Mr. Shenkman's book, Estate Planning for People with a Chronic Condition or Disability, was nominated for the 2009 Foreword Magazine Book of the Year Award. He was named the lead of Investment Adviser Magazine's “all-star lineup of tax experts” on its April 2013 cover. On June 2015, he delivered the Hess Memorial Lecture for the New York City Bar Association.

Mr. Shenkman is active in many charitable and community causes and organizations. He founded ChronicIllnessPlanning.org which educates professional advisers on planning for clients with chronic illness and disability and which has been the subject of more than a score of articles. He has written books for the Michael J. Fox Foundation for Parkinson’s Research, the National Multiple Sclerosis Society and the COPD Foundation. He has also presented more than 60 lectures around the country on this topic for professional organizations, charities and others. More than 50 of the articles he has published have addressed planning for those facing the challenges of chronic illness and disability. Additionally, he is a member of the American Brain Foundation Board, Strategic Planning Committee, and Investment Committee.

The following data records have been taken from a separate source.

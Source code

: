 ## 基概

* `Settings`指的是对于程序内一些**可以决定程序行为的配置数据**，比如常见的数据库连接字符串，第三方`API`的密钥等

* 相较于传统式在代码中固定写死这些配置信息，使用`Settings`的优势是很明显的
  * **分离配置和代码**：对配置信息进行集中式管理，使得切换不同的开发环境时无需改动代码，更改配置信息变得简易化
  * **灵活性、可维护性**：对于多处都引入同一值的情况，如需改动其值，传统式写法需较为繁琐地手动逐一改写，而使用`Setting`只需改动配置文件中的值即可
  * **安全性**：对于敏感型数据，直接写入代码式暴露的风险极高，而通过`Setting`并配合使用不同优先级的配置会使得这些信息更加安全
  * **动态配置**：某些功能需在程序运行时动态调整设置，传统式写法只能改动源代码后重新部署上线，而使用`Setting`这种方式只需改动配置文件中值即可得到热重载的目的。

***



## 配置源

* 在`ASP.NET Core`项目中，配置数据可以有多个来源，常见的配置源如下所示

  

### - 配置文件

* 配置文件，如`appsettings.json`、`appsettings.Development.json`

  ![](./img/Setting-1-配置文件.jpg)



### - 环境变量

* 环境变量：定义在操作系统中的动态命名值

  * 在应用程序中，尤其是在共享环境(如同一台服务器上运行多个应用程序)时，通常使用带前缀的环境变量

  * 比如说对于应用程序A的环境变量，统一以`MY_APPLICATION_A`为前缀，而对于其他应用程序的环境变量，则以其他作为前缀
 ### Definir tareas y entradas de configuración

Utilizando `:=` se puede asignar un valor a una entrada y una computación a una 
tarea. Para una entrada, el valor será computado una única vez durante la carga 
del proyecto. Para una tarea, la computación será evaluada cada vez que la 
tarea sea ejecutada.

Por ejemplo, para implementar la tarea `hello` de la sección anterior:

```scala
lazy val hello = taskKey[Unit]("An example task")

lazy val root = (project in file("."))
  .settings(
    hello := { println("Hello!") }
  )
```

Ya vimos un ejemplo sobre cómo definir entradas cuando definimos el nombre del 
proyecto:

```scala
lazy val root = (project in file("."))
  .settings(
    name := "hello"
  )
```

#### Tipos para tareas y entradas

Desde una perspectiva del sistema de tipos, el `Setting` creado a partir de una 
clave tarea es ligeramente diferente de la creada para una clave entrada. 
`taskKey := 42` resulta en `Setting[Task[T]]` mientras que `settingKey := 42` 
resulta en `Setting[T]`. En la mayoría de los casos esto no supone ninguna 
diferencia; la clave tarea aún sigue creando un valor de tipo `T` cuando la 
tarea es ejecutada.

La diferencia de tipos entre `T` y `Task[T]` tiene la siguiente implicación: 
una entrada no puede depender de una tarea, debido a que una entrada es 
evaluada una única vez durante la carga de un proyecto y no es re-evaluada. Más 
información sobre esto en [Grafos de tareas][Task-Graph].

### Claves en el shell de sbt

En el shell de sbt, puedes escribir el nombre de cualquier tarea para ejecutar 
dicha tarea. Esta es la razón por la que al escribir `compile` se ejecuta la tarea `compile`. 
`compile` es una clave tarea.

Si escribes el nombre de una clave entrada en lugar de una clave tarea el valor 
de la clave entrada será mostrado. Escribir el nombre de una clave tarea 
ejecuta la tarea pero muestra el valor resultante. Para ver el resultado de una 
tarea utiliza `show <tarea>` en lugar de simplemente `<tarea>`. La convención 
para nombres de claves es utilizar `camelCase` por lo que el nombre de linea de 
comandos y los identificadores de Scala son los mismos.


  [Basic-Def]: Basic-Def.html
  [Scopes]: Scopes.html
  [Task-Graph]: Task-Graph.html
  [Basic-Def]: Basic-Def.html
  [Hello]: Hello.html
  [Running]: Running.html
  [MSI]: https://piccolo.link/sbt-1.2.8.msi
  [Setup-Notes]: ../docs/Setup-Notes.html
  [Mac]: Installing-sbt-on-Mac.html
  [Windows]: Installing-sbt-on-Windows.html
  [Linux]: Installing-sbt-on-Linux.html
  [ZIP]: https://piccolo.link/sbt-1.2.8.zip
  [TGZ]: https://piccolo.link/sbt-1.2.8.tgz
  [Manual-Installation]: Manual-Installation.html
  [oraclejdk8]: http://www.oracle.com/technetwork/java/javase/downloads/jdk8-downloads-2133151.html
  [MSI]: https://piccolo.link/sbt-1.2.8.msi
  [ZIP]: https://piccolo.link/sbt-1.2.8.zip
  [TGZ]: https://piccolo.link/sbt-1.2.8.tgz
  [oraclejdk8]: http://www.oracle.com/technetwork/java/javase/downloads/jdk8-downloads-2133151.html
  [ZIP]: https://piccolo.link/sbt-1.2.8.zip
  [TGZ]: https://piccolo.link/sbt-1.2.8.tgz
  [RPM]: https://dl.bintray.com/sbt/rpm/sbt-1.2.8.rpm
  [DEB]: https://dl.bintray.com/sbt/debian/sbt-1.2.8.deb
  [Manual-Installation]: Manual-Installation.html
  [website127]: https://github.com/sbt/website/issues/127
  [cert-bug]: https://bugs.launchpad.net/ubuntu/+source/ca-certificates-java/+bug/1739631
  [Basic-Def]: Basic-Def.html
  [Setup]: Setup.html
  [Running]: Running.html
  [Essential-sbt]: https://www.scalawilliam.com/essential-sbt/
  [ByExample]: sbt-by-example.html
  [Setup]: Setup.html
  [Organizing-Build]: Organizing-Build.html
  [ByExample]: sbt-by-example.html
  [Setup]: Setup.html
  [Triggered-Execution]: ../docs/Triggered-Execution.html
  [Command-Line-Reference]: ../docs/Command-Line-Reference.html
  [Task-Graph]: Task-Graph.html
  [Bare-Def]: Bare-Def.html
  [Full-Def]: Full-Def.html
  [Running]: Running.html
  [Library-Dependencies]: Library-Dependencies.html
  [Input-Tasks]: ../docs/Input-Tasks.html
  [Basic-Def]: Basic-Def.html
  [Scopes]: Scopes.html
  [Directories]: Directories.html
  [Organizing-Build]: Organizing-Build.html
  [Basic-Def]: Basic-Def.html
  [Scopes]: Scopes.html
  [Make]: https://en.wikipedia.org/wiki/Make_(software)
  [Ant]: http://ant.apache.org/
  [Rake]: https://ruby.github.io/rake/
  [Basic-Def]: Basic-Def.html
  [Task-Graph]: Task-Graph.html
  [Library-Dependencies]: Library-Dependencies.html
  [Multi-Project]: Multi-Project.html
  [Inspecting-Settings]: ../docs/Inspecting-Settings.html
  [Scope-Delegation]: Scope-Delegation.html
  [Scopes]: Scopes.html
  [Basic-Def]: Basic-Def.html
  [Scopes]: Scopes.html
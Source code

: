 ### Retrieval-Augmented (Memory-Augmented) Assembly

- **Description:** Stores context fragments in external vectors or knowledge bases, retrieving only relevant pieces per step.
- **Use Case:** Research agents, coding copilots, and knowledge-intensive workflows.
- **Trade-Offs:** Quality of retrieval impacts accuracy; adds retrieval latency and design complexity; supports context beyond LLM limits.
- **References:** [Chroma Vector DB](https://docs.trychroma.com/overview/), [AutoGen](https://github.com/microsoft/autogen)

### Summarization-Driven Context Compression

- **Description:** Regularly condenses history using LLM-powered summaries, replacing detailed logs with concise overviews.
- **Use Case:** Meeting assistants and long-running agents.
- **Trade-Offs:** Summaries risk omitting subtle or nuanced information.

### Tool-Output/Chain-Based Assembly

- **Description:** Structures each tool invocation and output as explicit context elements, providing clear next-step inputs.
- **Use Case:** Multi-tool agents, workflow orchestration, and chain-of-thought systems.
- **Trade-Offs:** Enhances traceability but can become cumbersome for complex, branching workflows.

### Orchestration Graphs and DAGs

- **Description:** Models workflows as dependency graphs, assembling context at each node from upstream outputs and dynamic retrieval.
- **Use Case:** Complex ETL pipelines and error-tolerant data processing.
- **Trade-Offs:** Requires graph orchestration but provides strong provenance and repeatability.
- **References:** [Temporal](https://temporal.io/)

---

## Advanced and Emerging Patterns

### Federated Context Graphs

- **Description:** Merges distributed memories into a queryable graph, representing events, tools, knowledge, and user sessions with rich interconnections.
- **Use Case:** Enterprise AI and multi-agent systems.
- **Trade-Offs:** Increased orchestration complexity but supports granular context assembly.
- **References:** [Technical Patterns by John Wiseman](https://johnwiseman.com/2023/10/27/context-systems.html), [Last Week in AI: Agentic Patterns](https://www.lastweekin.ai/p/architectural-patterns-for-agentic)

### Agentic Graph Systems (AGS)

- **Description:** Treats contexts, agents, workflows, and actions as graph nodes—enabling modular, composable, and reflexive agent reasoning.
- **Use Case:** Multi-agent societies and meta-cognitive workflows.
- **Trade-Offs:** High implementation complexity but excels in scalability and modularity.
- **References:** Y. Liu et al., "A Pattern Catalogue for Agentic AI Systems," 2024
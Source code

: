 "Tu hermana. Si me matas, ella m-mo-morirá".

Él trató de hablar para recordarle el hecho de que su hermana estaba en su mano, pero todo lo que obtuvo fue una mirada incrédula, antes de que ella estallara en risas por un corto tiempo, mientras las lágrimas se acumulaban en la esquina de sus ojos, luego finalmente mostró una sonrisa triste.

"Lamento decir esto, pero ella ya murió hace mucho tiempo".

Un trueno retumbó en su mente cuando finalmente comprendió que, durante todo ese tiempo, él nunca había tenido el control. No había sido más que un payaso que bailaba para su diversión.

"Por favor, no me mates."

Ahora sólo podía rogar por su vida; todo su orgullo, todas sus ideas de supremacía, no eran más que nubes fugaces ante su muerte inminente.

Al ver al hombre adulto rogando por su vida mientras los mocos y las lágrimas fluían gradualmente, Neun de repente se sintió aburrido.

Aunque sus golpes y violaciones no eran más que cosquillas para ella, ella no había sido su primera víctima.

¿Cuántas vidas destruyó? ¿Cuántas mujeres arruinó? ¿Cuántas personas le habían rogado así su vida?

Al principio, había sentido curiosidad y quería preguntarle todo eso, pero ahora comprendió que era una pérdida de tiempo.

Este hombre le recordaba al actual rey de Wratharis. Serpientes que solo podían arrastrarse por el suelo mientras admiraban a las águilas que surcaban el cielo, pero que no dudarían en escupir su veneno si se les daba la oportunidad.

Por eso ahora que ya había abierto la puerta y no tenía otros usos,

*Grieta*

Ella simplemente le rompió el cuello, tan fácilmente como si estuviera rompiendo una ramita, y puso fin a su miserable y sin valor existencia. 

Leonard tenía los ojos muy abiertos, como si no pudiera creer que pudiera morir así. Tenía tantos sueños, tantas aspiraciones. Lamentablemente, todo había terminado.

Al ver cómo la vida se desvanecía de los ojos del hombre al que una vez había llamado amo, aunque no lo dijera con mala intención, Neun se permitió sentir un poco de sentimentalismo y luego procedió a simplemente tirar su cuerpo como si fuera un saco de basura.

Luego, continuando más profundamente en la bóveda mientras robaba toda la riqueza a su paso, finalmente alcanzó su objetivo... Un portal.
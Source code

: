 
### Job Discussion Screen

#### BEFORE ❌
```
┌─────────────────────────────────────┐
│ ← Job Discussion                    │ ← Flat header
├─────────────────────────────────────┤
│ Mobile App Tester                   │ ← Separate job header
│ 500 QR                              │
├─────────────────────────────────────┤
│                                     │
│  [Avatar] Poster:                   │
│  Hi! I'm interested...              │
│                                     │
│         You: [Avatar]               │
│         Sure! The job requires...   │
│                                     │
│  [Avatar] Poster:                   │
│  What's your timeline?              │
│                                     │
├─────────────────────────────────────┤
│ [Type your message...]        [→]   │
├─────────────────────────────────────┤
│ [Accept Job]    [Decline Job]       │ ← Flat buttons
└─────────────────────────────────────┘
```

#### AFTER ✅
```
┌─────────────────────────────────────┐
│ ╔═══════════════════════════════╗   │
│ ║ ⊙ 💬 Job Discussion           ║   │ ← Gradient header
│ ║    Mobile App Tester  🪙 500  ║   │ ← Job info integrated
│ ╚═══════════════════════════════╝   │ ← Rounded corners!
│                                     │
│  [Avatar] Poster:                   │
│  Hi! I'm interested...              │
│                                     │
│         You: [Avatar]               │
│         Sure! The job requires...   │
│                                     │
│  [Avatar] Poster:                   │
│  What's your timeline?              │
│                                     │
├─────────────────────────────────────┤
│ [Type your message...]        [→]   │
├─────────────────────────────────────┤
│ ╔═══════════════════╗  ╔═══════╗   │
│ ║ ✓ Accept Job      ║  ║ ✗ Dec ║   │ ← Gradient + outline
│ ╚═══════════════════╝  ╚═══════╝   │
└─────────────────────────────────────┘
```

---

Mr. Shenkman received his Bachelor of Science degree from Wharton School, with a concentration in accounting and economics. He received a Masters degree in Business Administration from the University of Michigan, with a concentration in tax and finance. He received his law degree from Fordham University School of Law, and is admitted to the bar in New York, New Jersey and Washington, D.C. He is a Certified Public Accountant in New Jersey, Michigan and New York. He is a registered Investment Adviser in New York and New Jersey.